The Masters and Servants Act was passed in the Assembly on the 19 April 1849 and in the Council on the 10 May 1849.
The aim of the act was to secure continuous labour which was deemed advantageous to both employer and labourer.
The definition of labourer was very wide and included tradesmen, porters, sailors and domestics. If such a person was absent from work or damaged property of his/her employer, he/she was to be brought before two Justices of the Peas and if found guilty could be fined up to 50 shillings or condemned to jail for up to one month, with or without hard labour. Wages were forfeited to the employer.
If an employer abused a labourer or did not provide the necessary articles stipulated by contract, he could be fined up to £5 and costs.
Contracts whether written or verbal were to be effective for one calendar year.
Employers who terminated a contact had to pay a sum of one month wages or as determined by the Justices of the Peace.
Regulations were to be made about the employment of immigrants and consideration be given to the appointment of Superintendent of Immigrants to ensure that these regulations were observed.
Labourers who absent themselves without permission shall be summoned to appear before the Justices. If such persons do not appear then a warrant for their apprehension.
Persons harbouring or employing people under contract to somebody else could be fined or imprisoned.
The following are examples of cases of breach of contract as reported in the press. (A comprehensive listing of cases is impossible as very few newspapers have survived.)
St. Christopher Advertiser Aug 6, 1861
Richard Lewis, Anthony Harris and Zachariah Warner were convicted of breach of contract as agricultural labourers. Defendants were employed to weed canes at Cranstouns Estate. They worked on Monday but on Tuesday they left their work saying they had too much to do. Fined 5 shillings and 1 shilling cost each or 14 days imprisonment with hard labour
St. Christopher Advertiser Oct 1, 1861
Sandy point 25th Sept
Before the police magistrate and J T Waith esquire
Marcus John was charged by Mr. D McLachlan with breach of his contract as a labourer on Fahie's estate . It appeared that defendant cultivated a piece of provision ground on the estate on condition that he should labour on the estate, he had absented himself from his labour for several weeks, in various excuses, but could nevertheless find plenty of time to work his provision ground: on the 18 Sept he turned out to work and was ordered to go and weed canes, he refused to do so and left the estate. This was the breach of contract complained of. Fined 49 shillings and 1 shilling costs or 1 calendar months imprisonment with hard labour and contract terminated.
St. Christopher Advertiser. 5 November 1861
Cayon 25 Oct 1861
Before .Charles Cox and C A Smith esqrs
Catherine Isaac charged by Dorothy Daniels for nonpayment of 6 shillings 3 pence wages. Was ordered to pay the amount and costs.

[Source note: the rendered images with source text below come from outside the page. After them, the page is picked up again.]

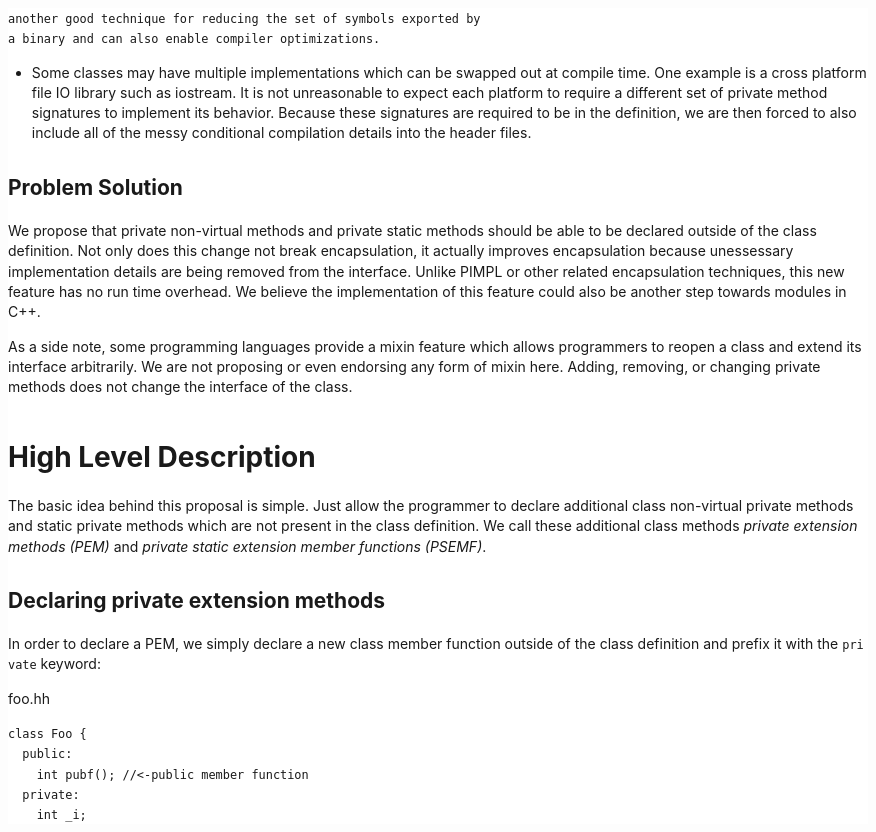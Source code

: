     another good technique for reducing the set of symbols exported by
    a binary and can also enable compiler optimizations.
* Some classes may have multiple implementations which can be swapped
    out at compile time. One example is a cross platform file IO
    library such as iostream. It is not unreasonable to expect 
    each platform to require a different set of private method
    signatures to implement its behavior.
    Because these signatures are required to be in the
    definition, we are then forced to also include all of the
    messy conditional compilation details into the header files.

Problem Solution
------------

We propose that private non-virtual
methods and private static methods should be able to be declared outside
of the class definition. 
Not only does this change not break encapsulation, it actually improves
encapsulation because unessessary implementation details are being removed from the interface.
Unlike PIMPL or other related encapsulation techniques, this new feature has
no run time overhead.
We believe the implementation of this feature could also be another step towards modules in C++.

As a side note, some programming languages provide a mixin feature
which allows programmers to reopen a class and extend its interface
arbitrarily.
We are not proposing or even endorsing any form
of mixin here. Adding, removing, or changing private methods does
not change the interface of the class.

High Level Description
====================

The basic idea behind this proposal is simple. Just allow the
programmer to declare additional class non-virtual private methods
and static private methods
which are not present in the class definition. We call these additional
class methods *private extension methods (PEM)*  and *private static extension member functions (PSEMF)*.

Declaring private extension methods
----------------------------

In order to declare a PEM, we simply declare
a new class member function outside of the class definition 
and prefix it with the `private` keyword:

foo.hh

    class Foo {
      public:
        int pubf(); //<-public member function
      private:
        int _i;
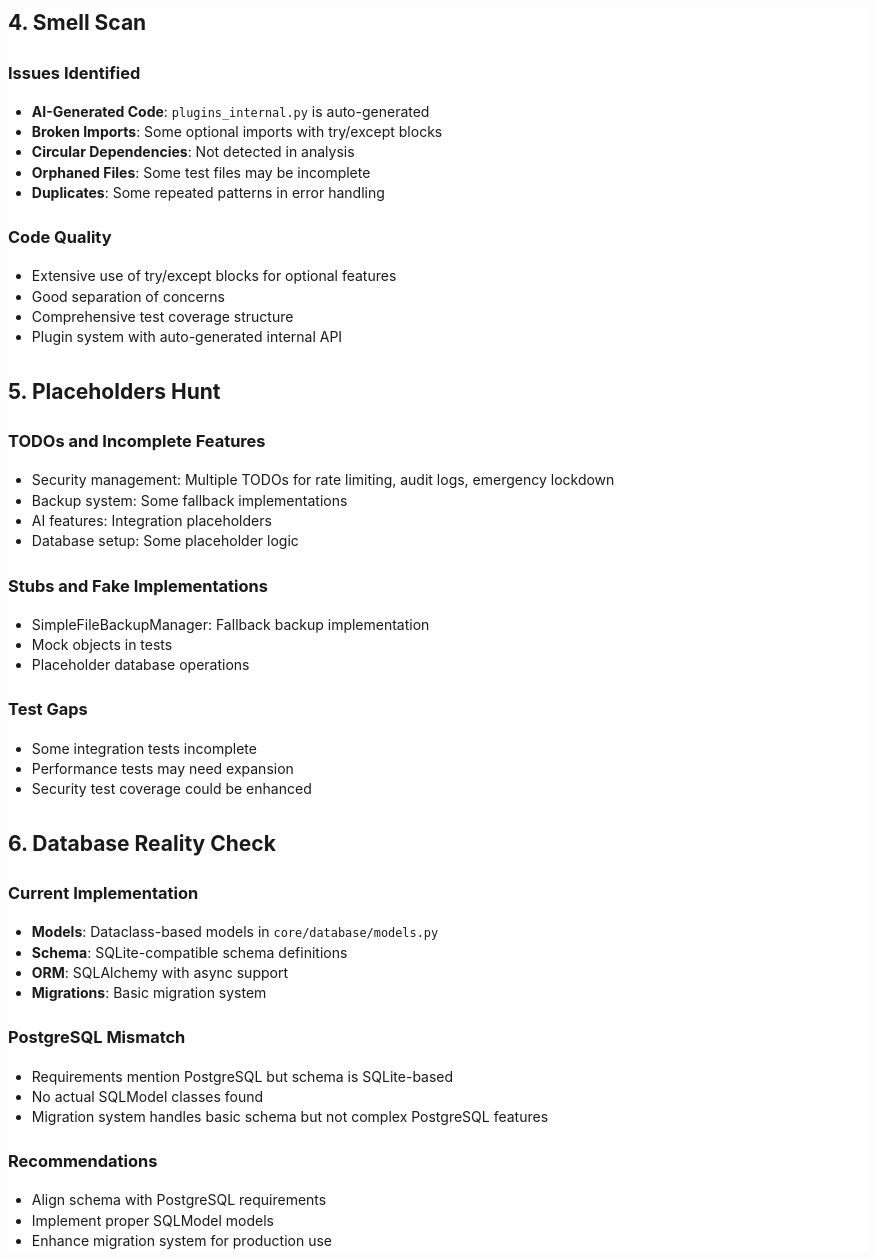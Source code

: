 ## 4. Smell Scan

### Issues Identified
- **AI-Generated Code**: `plugins_internal.py` is auto-generated
- **Broken Imports**: Some optional imports with try/except blocks
- **Circular Dependencies**: Not detected in analysis
- **Orphaned Files**: Some test files may be incomplete
- **Duplicates**: Some repeated patterns in error handling

### Code Quality
- Extensive use of try/except blocks for optional features
- Good separation of concerns
- Comprehensive test coverage structure
- Plugin system with auto-generated internal API

## 5. Placeholders Hunt

### TODOs and Incomplete Features
- Security management: Multiple TODOs for rate limiting, audit logs, emergency lockdown
- Backup system: Some fallback implementations
- AI features: Integration placeholders
- Database setup: Some placeholder logic

### Stubs and Fake Implementations
- SimpleFileBackupManager: Fallback backup implementation
- Mock objects in tests
- Placeholder database operations

### Test Gaps
- Some integration tests incomplete
- Performance tests may need expansion
- Security test coverage could be enhanced

## 6. Database Reality Check

### Current Implementation
- **Models**: Dataclass-based models in `core/database/models.py`
- **Schema**: SQLite-compatible schema definitions
- **ORM**: SQLAlchemy with async support
- **Migrations**: Basic migration system

### PostgreSQL Mismatch
- Requirements mention PostgreSQL but schema is SQLite-based
- No actual SQLModel classes found
- Migration system handles basic schema but not complex PostgreSQL features

### Recommendations
- Align schema with PostgreSQL requirements
- Implement proper SQLModel models
- Enhance migration system for production use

St. Christopher Advertiser 12 Nov 1861
Sandy Point 30 Oct 1861
William Berridge was charged by Mr. W B Amory with refusing to work he being a contract labourer. Defendant said that he did refuse to work on Saturday. Committed to gaol for one month with hard labour.
Sandy point 6 Nov 1861
George Stevens was convicted of a breach of contract as a labourer with S R Crossley on the 17 Sept and committed to goal for one month with hard labour.
St. Christopher Advertiser 5 Nov 1861
Cayon 18 October 1861
Before the police magistrate and C A Smith Esq
Bramandat (a coolie) was charged by Mr Dolomon Shelford with breach of his contract as a labourer. It appeared from the evidence that the defendant refused to do the work ordered had not worked for a week. Defendant said that he would not do the work ordered (weed canes) but would do lighter work. He was committed to goal theer to be kept to hard labour for 30 days.
St. Christopher Advertiser 12 Nov 1861
Old Road 29 October 1861
Before the police magistrate and R M Willsen esqr
Dheajan and Shampod (coolies) were charged by S H Richrdson Esq with breach of their contract as labourers by refusing to wor. They were fined 5 shillings each. The fines were paid
St. Christopher Advertiser August 28, 1866
Court of appeal
... Some persons were taken before the magistrate for a breach of contract. The case was heard and each person ordered to pay a fine. All seemed satisfied except one who said he would appeal. He accordingly did so and the Court of Appeal decided no contract was proved before the magistrate.
The respondent said that there was a contract between the father of the appellant and himself.
The Court was of the opinion that it was not legal and read the law concerning contracts. Decision of the magistrate reversed.